*What to work on*
Look through the lines below and extract any with the word "context".

[Collected data]
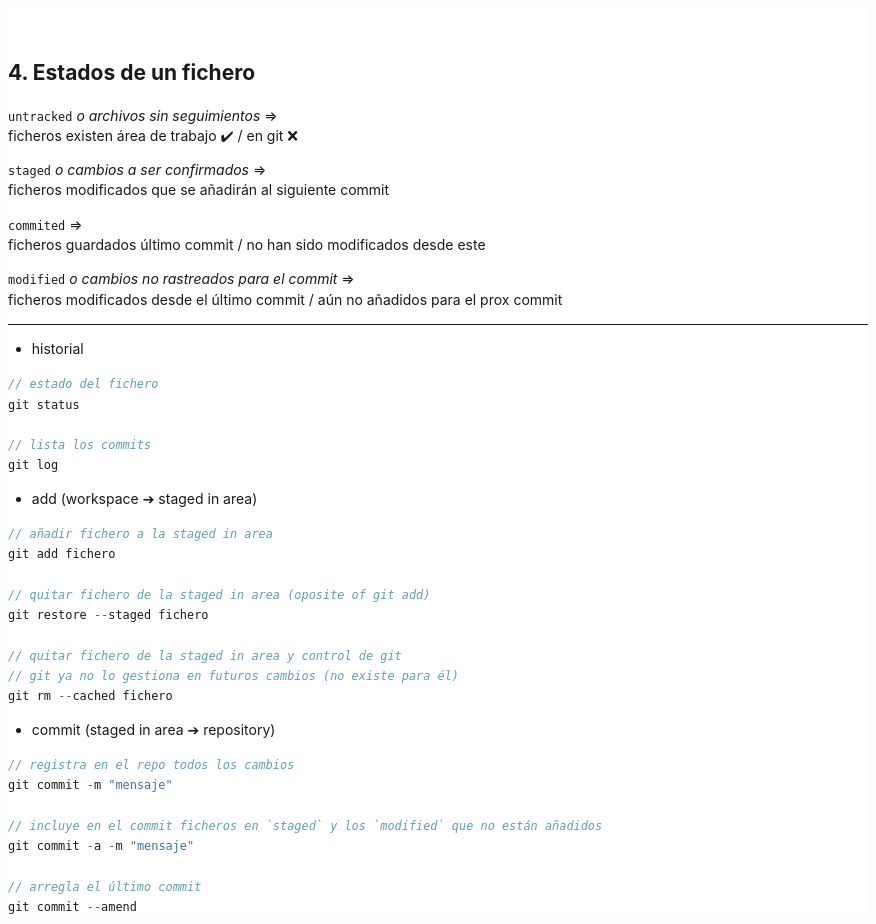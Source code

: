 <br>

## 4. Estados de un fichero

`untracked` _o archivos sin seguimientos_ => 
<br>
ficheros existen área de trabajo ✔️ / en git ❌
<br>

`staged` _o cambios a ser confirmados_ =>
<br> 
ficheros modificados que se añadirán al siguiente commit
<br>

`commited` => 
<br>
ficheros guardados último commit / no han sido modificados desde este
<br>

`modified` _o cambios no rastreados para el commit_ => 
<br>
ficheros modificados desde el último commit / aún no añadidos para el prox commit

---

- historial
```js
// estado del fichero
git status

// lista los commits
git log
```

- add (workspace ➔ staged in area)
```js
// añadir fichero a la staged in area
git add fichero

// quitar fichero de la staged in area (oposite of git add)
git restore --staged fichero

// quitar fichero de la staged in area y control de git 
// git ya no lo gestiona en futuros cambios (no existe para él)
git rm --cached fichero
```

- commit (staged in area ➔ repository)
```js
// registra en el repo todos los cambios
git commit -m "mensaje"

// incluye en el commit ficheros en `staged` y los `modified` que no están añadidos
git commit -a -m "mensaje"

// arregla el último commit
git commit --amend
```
--
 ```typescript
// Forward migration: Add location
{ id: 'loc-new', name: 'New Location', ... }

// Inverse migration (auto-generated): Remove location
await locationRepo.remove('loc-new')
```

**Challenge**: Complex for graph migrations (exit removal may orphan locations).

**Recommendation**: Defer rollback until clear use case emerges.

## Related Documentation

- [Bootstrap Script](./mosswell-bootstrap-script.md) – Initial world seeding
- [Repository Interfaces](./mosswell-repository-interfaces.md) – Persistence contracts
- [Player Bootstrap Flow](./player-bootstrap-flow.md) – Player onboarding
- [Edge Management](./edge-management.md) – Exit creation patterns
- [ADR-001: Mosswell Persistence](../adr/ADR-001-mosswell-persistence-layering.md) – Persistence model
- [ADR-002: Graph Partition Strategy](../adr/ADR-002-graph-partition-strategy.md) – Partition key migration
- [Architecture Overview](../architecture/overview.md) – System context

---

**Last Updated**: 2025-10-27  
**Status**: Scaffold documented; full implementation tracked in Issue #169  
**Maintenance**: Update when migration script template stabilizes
---
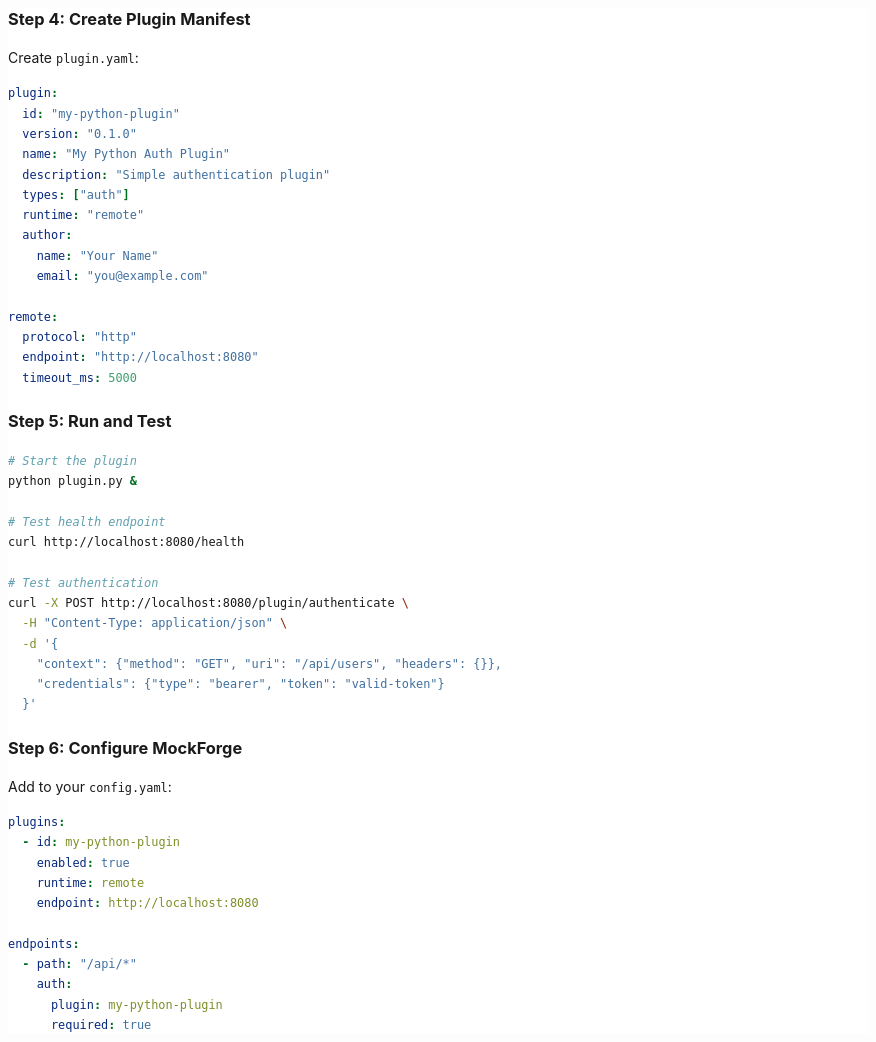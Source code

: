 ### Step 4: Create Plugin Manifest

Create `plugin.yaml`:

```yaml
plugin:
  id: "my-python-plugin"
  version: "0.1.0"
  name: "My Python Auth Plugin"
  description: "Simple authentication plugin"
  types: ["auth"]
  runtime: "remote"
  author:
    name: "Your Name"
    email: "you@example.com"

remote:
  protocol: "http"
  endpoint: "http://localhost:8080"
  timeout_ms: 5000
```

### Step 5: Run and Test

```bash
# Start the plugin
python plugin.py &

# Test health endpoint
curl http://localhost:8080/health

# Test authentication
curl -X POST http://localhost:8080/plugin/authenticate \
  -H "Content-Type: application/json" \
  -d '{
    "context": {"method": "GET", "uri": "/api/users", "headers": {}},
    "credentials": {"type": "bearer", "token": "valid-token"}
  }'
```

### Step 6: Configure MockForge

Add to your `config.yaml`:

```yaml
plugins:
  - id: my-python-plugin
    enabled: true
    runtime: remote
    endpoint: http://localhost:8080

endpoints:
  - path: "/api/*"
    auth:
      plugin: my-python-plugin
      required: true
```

*Task solution*
- [Architecture Overview](../architecture/overview.md) – System context
    "context": {"method": "GET", "uri": "/api/users", "headers": {}},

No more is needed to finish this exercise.